‘Milk’ screenwriter fears US swinging ‘backward’ on LGBT rights

Screenwriter and activist Dustin Lance Black says the U.S. is moving backwards on LGBT rights, citing the Trump administration’s military transgender ban, which went into effect last month.

“Right now, unfortunately, we’re in a bit of a pendulum swing backward in some ways,” Black told Hill.TV during an interview that aired on Friday. “I’m hoping we can get that moving forward again.”

Black called on advocates and lawmakers to overcome their political differences and work across the aisle as they did when pushing for marriage equality.

“We need to be doing that again right now, including the arguments to have trans military members be able to serve, where are the conservative arguments for that because they exist, trust me,” he said.

Black won an Oscar for Best Original Screenplay for “Milk,” the 2008 biopic on the life of Harvey Milk, the first openly gay elected public official in the U.S. Black has also been an activist on LGBT issues, including as a key player in the fight to overturn California’s gay marriage ban Proposition 8.

Alongside director Rob Reiner and Human Rights Campaign President Chad Griffin, Black helped push for a federal lawsuit challenging the gay marriage ban. The 9th Circuit Court of Appeals later ruled that the proposition violated the U.S. Constitution and advocates have said the case helped pave the way for gay marriage nationwide.

Black noted that their decision to reach out to Republican lawyer Ted Olsen, who represented the plaintiffs on the case, was a conscious one.

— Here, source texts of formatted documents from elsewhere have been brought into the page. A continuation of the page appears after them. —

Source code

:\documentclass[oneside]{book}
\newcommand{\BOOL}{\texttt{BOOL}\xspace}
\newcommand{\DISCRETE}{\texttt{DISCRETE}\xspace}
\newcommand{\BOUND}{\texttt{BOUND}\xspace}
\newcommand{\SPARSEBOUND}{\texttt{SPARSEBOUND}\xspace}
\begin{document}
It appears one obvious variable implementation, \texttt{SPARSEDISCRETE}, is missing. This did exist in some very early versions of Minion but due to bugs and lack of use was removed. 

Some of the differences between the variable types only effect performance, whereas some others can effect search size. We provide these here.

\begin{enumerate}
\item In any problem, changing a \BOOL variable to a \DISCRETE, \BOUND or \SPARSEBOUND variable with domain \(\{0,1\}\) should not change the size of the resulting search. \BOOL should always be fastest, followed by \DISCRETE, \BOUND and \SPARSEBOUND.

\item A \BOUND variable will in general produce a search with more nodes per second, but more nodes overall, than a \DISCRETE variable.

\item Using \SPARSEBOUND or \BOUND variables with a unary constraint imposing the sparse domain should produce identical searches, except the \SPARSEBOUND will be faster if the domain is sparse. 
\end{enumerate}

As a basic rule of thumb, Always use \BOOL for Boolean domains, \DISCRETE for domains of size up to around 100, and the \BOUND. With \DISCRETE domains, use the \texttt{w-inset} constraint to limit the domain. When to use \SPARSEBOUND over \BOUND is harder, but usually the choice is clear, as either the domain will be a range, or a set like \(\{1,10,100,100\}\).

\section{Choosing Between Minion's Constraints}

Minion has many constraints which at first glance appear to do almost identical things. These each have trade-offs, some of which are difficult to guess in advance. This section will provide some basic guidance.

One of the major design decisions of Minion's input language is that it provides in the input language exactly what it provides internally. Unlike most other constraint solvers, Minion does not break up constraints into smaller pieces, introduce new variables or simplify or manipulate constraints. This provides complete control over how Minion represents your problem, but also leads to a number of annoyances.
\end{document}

“When me and Rob Reiner and Chad Griffin decided we were going to file a case against Proposition 8 in federal court to try and get to that Supreme Court … we went to Ted Olsen and asked if he would represent the case,” he told Hill.TV, adding “we couldn’t keep it all blue.”

Black’s comments come after the Pentagon’s controversial new measure on transgender military members took effect in April. The policy bars most transgender people from serving in the military unless they serve under their biological sex. Advocates blasted the move, calling it “immoral” and “un-American.”

Black said to spark change advocates must first change public opinion by enabling trans military service members to share their own personal experiences.

“I want to hear the patriotic arguments made real and made very personal for the inclusion of trans folks in the military to serve,” he told Hill.TV. “And then I think we’ll start seeing progress again.”

However, he warned that progress on LGBT rights will continue to stall if the issue remains entrenched in partisan politics.

“If we continue to make these sorts of personal civil rights issues partisan, you lose,” Black said.

Black is currently on tour promoting his new book, “Mama’s Boy: A Story From Our Americas,” which details his relationship with his conservative mother after he came out to her as gay.